Index(['Date', 'Store', 'AfterSchoolHoliday', 'BeforeSchoolHoliday',
       'AfterStateHoliday', 'BeforeStateHoliday', 'AfterPromo', 'BeforePromo',
       'SchoolHoliday_bw', 'StateHoliday_bw', 'Promo_bw', 'SchoolHoliday_fw',
       'StateHoliday_fw', 'Promo_fw'],
      dtype='object')

joined = join_df(joined, df, ['Store', 'Date'])
joined = joined[joined.Sales!=0]
joined.reset_index(inplace=True)
joined.to_feather(f'{PATH}joined')

Check point! Save your feather file!

joined = pd.read_feather(f'{PATH}joined')

Discussion on Categorical

Which say which are categorical / continuous. This is a decision that we are going to make. Sometimes there are variables that are directly coded as categorical, there’s only one choice. But continuous in the data, you can make a decision.

For the 3rd place team, most of the continuous ones are mainly the floating point numbers. The number of levels in a category is the cardinality. We could bin variables 10 → 100 into 10-20, 20-30, etc.

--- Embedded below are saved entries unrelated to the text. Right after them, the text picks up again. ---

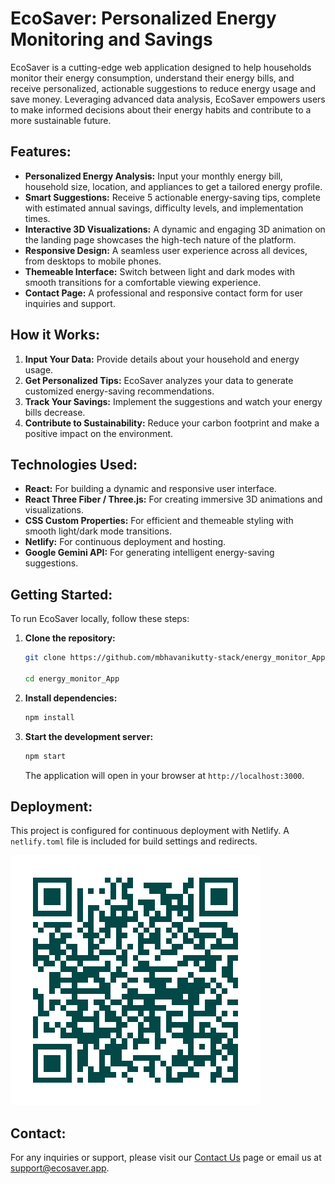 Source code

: # EcoSaver: Personalized Energy Monitoring and Savings

EcoSaver is a cutting-edge web application designed to help households monitor their energy consumption, understand their energy bills, and receive personalized, actionable suggestions to reduce energy usage and save money. Leveraging advanced data analysis, EcoSaver empowers users to make informed decisions about their energy habits and contribute to a more sustainable future.

## Features:

*   **Personalized Energy Analysis:** Input your monthly energy bill, household size, location, and appliances to get a tailored energy profile.
*   **Smart Suggestions:** Receive 5 actionable energy-saving tips, complete with estimated annual savings, difficulty levels, and implementation times.
*   **Interactive 3D Visualizations:** A dynamic and engaging 3D animation on the landing page showcases the high-tech nature of the platform.
*   **Responsive Design:** A seamless user experience across all devices, from desktops to mobile phones.
*   **Themeable Interface:** Switch between light and dark modes with smooth transitions for a comfortable viewing experience.
*   **Contact Page:** A professional and responsive contact form for user inquiries and support.

## How it Works:

1.  **Input Your Data:** Provide details about your household and energy usage.
2.  **Get Personalized Tips:** EcoSaver analyzes your data to generate customized energy-saving recommendations.
3.  **Track Your Savings:** Implement the suggestions and watch your energy bills decrease.
4.  **Contribute to Sustainability:** Reduce your carbon footprint and make a positive impact on the environment.

## Technologies Used:

*   **React:** For building a dynamic and responsive user interface.
*   **React Three Fiber / Three.js:** For creating immersive 3D animations and visualizations.
*   **CSS Custom Properties:** For efficient and themeable styling with smooth light/dark mode transitions.
*   **Netlify:** For continuous deployment and hosting.
*   **Google Gemini API:** For generating intelligent energy-saving suggestions.

## Getting Started:

To run EcoSaver locally, follow these steps:

1.  **Clone the repository:**
    ```bash
    git clone https://github.com/mbhavanikutty-stack/energy_monitor_App.git
    
    cd energy_monitor_App
    ```
2.  **Install dependencies:**
    ```bash
    npm install
    ```
3.  **Start the development server:**
    ```bash
    npm start
    ```
    The application will open in your browser at `http://localhost:3000`.

## Deployment:

This project is configured for continuous deployment with Netlify. A `netlify.toml` file is included for build settings and redirects.

![Deployment QR Code](./public/ecosense.svg "Optional title for the SVG")

## Contact:

For any inquiries or support, please visit our [Contact Us](link-to-contact-page) page or email us at support@ecosaver.app. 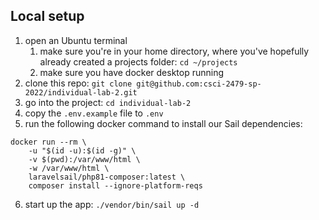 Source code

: ## Local setup
1. open an Ubuntu terminal
   1. make sure you're in your home directory, where you've hopefully already created a projects folder: `cd ~/projects`
   2. make sure you have docker desktop running
2. clone this repo: `git clone git@github.com:csci-2479-sp-2022/individual-lab-2.git`
3. go into the project: `cd individual-lab-2`
4. copy the `.env.example` file to `.env`
5. run the following docker command to install our Sail dependencies:
```
docker run --rm \
    -u "$(id -u):$(id -g)" \
    -v $(pwd):/var/www/html \
    -w /var/www/html \
    laravelsail/php81-composer:latest \
    composer install --ignore-platform-reqs
```
6. start up the app: `./vendor/bin/sail up -d`

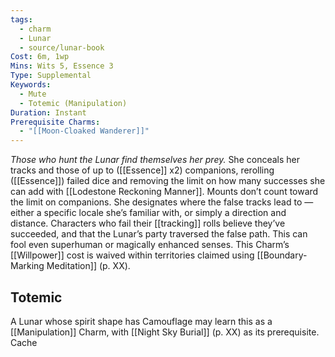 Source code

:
 ```yaml
---
tags:
  - charm
  - Lunar
  - source/lunar-book
Cost: 6m, 1wp
Mins: Wits 5, Essence 3
Type: Supplemental
Keywords:
  - Mute
  - Totemic (Manipulation)
Duration: Instant
Prerequisite Charms:
  - "[[Moon-Cloaked Wanderer]]"
---
```

*Those who hunt the Lunar find themselves her prey.*
She conceals her tracks and those of up to ([[Essence]] x2) companions, rerolling ([[Essence]]) failed dice and removing the limit on how many successes she can add with [[Lodestone Reckoning Manner]]. Mounts don’t count toward the limit on companions. She designates where the false tracks lead to — either a specific locale she’s familiar with, or simply a direction and distance. Characters who fail their [[tracking]] rolls believe they’ve succeeded, and that the Lunar’s party traversed the false path. This can fool even superhuman or magically enhanced senses. This Charm’s [[Willpower]] cost is waived within territories claimed using [[Boundary-Marking Meditation]] (p. XX). 
## Totemic 

A Lunar whose spirit shape has Camouflage may learn this as a [[Manipulation]] Charm, with [[Night Sky Burial]] (p. XX) as its prerequisite. Cache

cat_vars = ['Store', 'DayOfWeek', 'Year', 'Month', 'Day', 'StateHoliday', 'CompetitionMonthsOpen',
    'Promo2Weeks', 'StoreType', 'Assortment', 'PromoInterval', 'CompetitionOpenSinceYear', 'Promo2SinceYear',
    'State', 'Week', 'Events', 'Promo_fw', 'Promo_bw', 'StateHoliday_fw', 'StateHoliday_bw',
    'SchoolHoliday_fw', 'SchoolHoliday_bw']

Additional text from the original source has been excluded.